## WHAT TO WORK ON
Check each line of the data below for the word "textit". How many lines have it? Answer with the number alone.

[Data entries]
#####

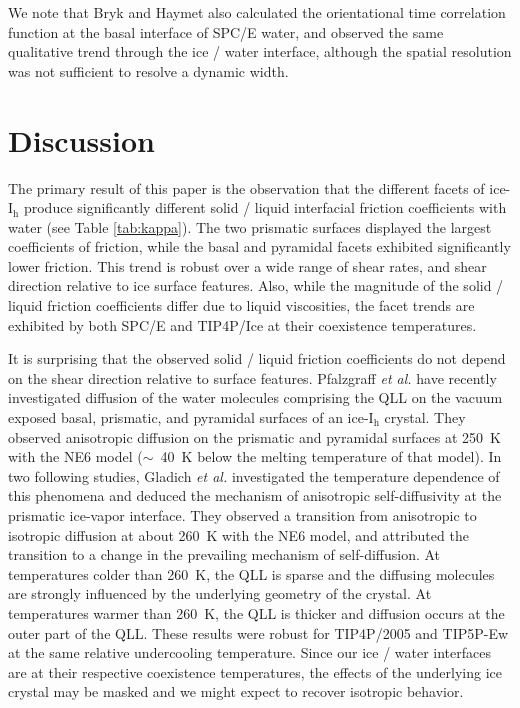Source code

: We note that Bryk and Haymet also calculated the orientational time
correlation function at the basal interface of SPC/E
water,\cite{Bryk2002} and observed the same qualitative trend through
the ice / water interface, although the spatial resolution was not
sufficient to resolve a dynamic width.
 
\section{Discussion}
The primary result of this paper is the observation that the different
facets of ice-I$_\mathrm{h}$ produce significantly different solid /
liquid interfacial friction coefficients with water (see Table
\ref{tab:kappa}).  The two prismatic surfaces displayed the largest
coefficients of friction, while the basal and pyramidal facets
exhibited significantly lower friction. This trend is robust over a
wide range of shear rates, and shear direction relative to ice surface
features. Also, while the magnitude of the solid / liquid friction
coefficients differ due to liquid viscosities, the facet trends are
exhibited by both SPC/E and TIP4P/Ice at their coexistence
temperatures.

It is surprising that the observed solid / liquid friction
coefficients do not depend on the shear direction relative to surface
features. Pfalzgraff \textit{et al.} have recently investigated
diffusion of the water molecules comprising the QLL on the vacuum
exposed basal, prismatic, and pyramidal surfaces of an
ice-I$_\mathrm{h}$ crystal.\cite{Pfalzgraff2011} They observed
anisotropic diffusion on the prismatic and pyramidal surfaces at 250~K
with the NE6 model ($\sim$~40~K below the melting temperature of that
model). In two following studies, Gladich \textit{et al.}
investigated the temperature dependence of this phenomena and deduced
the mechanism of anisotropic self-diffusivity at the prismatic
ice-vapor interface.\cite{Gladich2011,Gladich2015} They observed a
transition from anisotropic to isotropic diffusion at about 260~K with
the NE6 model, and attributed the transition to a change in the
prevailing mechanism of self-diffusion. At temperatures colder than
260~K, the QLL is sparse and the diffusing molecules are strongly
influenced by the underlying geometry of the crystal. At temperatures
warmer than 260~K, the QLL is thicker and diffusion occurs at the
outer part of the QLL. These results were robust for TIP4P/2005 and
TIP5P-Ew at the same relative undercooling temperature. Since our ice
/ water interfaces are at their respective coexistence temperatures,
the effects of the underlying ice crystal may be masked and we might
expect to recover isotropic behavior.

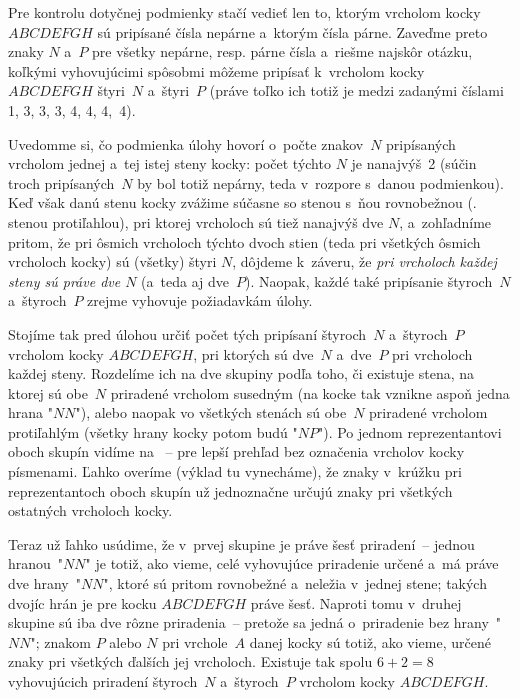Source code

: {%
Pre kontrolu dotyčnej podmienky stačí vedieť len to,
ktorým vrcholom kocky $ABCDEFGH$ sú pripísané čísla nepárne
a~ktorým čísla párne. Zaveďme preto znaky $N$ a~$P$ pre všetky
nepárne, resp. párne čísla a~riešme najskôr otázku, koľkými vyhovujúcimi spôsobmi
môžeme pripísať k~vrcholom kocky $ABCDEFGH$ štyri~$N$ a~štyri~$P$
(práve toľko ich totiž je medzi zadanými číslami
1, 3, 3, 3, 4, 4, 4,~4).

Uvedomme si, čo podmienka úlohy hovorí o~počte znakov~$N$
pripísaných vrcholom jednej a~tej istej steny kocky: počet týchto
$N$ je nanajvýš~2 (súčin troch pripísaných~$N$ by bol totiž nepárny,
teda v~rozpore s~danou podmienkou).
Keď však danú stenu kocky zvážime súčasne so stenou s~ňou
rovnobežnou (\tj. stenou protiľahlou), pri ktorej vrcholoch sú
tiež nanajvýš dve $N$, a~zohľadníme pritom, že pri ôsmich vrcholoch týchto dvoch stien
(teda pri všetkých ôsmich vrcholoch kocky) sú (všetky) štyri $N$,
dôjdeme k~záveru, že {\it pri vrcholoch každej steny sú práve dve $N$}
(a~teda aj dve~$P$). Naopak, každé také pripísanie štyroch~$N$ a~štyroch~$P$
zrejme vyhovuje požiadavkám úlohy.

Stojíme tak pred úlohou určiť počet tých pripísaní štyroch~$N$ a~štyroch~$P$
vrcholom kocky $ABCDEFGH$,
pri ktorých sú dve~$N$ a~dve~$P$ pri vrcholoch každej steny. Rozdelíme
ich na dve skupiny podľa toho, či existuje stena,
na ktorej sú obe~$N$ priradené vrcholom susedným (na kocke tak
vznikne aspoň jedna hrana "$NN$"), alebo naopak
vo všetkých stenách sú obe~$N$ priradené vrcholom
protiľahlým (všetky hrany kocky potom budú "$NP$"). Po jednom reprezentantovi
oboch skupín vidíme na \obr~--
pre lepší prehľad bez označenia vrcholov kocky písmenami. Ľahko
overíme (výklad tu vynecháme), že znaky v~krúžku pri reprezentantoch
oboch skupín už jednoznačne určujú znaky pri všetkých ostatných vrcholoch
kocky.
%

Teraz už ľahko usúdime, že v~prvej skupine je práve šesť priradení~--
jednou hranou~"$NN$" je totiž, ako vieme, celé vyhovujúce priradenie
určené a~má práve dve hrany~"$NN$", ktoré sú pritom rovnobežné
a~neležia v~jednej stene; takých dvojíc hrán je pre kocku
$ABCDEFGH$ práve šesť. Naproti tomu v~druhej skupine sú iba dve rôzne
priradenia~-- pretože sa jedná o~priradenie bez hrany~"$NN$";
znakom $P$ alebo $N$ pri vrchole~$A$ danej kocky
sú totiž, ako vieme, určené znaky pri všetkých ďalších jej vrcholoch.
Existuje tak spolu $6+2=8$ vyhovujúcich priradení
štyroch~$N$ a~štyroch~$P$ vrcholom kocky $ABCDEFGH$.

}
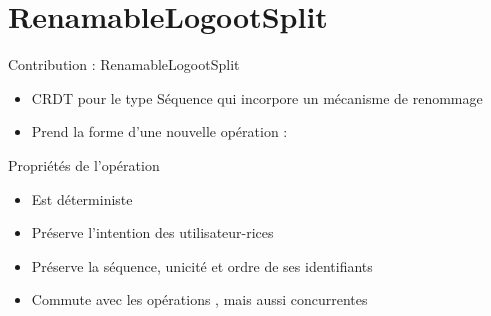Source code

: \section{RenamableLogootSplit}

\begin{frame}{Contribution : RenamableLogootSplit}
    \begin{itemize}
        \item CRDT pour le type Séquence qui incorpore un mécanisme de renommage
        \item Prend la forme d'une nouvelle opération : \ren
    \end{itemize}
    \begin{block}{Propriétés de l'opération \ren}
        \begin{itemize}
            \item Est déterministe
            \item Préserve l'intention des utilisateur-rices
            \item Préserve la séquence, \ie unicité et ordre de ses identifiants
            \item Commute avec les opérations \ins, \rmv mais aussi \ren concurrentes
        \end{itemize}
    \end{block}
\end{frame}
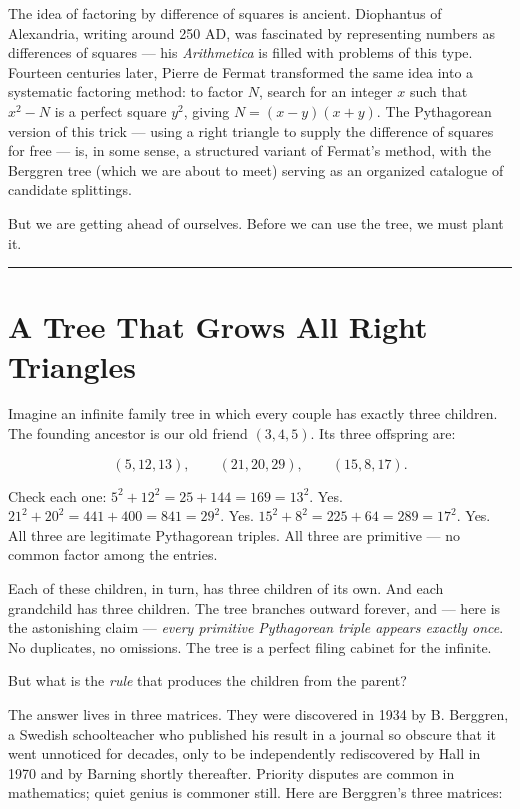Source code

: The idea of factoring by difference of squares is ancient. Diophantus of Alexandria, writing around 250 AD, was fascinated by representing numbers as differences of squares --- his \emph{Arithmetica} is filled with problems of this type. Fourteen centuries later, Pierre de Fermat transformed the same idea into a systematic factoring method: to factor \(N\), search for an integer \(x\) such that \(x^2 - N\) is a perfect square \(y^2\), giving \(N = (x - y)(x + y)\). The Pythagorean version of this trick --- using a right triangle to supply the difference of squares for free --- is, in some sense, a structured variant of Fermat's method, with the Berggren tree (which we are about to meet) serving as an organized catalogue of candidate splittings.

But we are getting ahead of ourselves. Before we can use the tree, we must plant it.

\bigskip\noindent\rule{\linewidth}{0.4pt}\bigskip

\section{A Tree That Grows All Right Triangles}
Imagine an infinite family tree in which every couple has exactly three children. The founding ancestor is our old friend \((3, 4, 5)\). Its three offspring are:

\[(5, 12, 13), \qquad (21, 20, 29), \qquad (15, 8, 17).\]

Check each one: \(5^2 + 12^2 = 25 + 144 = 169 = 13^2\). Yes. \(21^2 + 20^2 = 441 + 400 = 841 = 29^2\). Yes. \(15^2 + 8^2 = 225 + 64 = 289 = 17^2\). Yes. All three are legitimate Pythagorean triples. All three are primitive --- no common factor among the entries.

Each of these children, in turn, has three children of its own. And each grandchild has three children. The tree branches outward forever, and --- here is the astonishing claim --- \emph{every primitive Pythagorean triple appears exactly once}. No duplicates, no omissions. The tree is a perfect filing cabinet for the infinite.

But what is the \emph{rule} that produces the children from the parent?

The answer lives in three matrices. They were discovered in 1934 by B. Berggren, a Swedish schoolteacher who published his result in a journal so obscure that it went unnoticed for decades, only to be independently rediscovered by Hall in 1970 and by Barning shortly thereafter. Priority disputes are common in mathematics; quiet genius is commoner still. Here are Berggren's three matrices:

#####

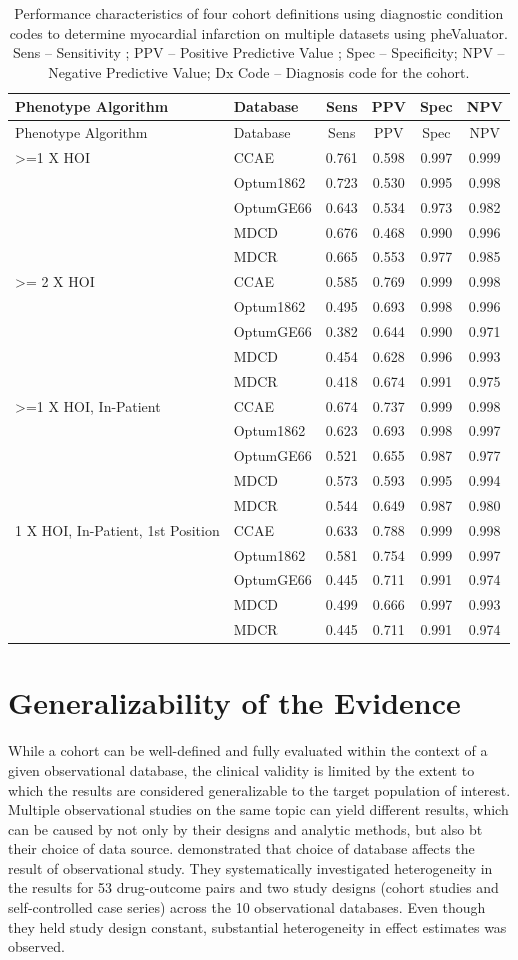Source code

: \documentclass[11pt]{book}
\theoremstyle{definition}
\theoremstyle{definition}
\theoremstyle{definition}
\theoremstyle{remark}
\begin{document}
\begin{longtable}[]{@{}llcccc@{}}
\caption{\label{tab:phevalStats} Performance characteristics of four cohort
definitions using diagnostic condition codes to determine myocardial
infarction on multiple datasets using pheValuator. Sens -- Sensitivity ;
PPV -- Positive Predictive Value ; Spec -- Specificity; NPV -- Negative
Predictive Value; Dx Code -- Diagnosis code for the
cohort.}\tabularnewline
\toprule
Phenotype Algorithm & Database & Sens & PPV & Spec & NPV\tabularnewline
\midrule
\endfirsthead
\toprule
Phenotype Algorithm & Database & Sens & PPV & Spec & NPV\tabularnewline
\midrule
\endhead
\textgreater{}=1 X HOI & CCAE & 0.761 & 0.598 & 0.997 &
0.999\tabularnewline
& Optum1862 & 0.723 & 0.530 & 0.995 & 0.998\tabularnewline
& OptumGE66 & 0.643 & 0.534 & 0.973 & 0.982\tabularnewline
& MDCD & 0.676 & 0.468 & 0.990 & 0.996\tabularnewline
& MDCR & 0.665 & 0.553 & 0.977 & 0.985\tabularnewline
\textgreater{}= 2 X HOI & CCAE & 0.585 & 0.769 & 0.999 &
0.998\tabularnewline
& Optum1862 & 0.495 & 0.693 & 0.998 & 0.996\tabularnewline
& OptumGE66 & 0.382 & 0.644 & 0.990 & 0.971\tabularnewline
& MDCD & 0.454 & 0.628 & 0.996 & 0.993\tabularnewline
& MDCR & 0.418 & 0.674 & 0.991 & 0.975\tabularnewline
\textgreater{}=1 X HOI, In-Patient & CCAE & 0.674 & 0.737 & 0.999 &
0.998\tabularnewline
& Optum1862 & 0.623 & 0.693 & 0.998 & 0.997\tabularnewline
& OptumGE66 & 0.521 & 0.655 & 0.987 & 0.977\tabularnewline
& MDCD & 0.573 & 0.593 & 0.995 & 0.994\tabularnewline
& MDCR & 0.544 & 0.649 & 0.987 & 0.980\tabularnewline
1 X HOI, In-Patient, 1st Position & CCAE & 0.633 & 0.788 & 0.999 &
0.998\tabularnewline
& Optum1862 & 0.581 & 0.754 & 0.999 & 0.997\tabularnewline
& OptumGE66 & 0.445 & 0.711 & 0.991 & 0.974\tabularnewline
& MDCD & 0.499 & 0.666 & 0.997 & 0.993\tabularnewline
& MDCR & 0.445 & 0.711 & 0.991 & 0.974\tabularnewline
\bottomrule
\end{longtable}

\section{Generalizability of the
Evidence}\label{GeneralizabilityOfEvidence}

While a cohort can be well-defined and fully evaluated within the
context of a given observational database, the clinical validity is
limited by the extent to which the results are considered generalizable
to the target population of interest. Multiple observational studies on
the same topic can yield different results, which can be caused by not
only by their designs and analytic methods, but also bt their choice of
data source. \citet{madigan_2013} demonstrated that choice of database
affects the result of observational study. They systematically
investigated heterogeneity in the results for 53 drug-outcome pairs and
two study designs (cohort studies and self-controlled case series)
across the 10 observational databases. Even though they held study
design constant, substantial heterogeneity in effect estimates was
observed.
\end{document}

#####

## ANSWER TO THE PROBLEM
2